By Ian Cory
Although Trent Reznor’s hiatus from, and subsequent revival of Nine Inch Nails has earned him a lot of attention, five-year waits in between albums used to be the standard for him. Barring the oddly fertile period from 2005 until the band’s dissolution in 2009, every Nine Inch Nails full length has come roughly five years after the previous one, with only a scattered collection of remix albums, EP’s, and live recordings filling in the radio silence. While Reznor’s late 2000’s work ethic, along with his eager exploration of social media and digital distribution, did wonders for his goodwill with the public, it was also the most uneven period for Nine Inch Nails creatively. This inconsistency continued into Reznor’s activity during the hiatus, which excelled in sonic tinkering but often lacked in immediacy or approachability. The best Nine Inch Nails songs, and subsequently the best albums, all balanced raw aggression, pop accessibility, and stunningly creative manipulation of sound. If Hesitation Marks is anything to judge by, this balance will never be struck perfectly again, but in its absence something new and equally compelling is taking its place.
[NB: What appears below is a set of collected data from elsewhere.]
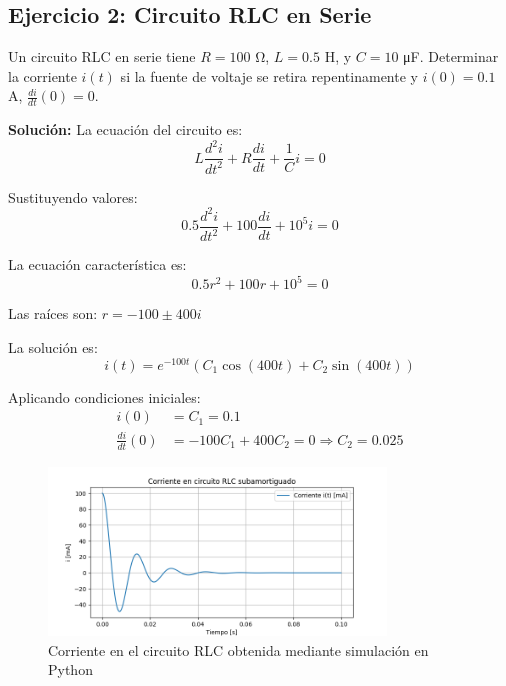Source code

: \documentclass[12pt]{article}
\begin{document}
\subsection{Ejercicio 2: Circuito RLC en Serie}

Un circuito RLC en serie tiene $R = 100$ Ω, $L = 0.5$ H, y $C = 10$ μF. Determinar la corriente $i(t)$ si la fuente de voltaje se retira repentinamente y $i(0) = 0.1$ A, $\frac{di}{dt}(0) = 0$.

\textbf{Solución:}
La ecuación del circuito es:
\begin{equation}
    L \frac{d^2 i}{dt^2} + R \frac{di}{dt} + \frac{1}{C} i = 0
\end{equation}

Sustituyendo valores:
\begin{equation}
    0.5 \frac{d^2 i}{dt^2} + 100 \frac{di}{dt} + 10^5 i = 0
\end{equation}

La ecuación característica es:
\begin{equation}
    0.5r^2 + 100r + 10^5 = 0
\end{equation}

Las raíces son: $r = -100 \pm 400i$

La solución es:
\begin{equation}
    i(t) = e^{-100t} (C_1 \cos(400t) + C_2 \sin(400t))
\end{equation}

Aplicando condiciones iniciales:
\begin{align}
    i(0) &= C_1 = 0.1 \\
    \frac{di}{dt}(0) &= -100C_1 + 400C_2 = 0 \Rightarrow C_2 = 0.025
\end{align}

\begin{figure}[H]
    \centering
    \includegraphics[width=0.8\textwidth]{imagen-ejercicio2.png}
    \caption{Corriente en el circuito RLC obtenida mediante simulación en Python}
\end{figure}
\end{document}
Fittingly for a record reflecting upon the past, Hesitation Marks often feels like a summation of Reznor’s entire career. It is easily the most groove oriented and danceable Nine Inch Nails record since Pretty Hate Machine*. Tracks like “All Time Low” and “Satellite” are downright funky, featuring swinging brittle drums and Reznor’s falsetto at its most Prince-esque. Not all of the rhythms are as dated however, “Running” draws from the UK garage scene and the lurching mid tempo of “I Would For You” isn’t that far off from modern dubstep. Later in the album, specifically on “In Two” and “Various Methods Of Escape” Reznor works in another classic NIN trick. Both songs drop way down in their bridges, putting Reznor’s voice in the open and gradually building back to the complex melodic layers of the song’s chorus. It’s not a trope unique to Reznor’s songwriting, but filtered through his utterly singular approach to texture these moments are unmistakably part of the reason his more pop oriented songs are so effective.
We routinely ask the impossible of older artists. We need them to reaffirm our love for their older material without repeating themselves. We need them to reinvent their sound without tarnishing what made them good in the first place. Trent Reznor has not achieved the impossible, but it's unlikely he was even trying to. When an artist spends their entire career running forward, by the time they decide to stop and look back they’re still bound to be ahead of everyone else. Hesitation Marks isn’t a retread of old ground. Reznor isn’t digging himself further down the spiral. On the contrary, he’s given us a roadmap on how to climb back up.
*Year Zero and its accompanying remix record are a close second though, especially if you find yourself throwing a party in a post apocalyptic bunker.